* _What needs to be done_: Check every line of the data below for the word "facetimemessagestored". Copy the ones that have it.

_ _ _

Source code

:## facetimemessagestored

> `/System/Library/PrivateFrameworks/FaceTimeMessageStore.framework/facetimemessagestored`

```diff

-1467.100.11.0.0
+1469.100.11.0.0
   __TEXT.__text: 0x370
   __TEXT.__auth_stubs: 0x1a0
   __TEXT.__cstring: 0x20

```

_ _ _

* _Expected answer_:
:## facetimemessagestored
> `/System/Library/PrivateFrameworks/FaceTimeMessageStore.framework/facetimemessagestored`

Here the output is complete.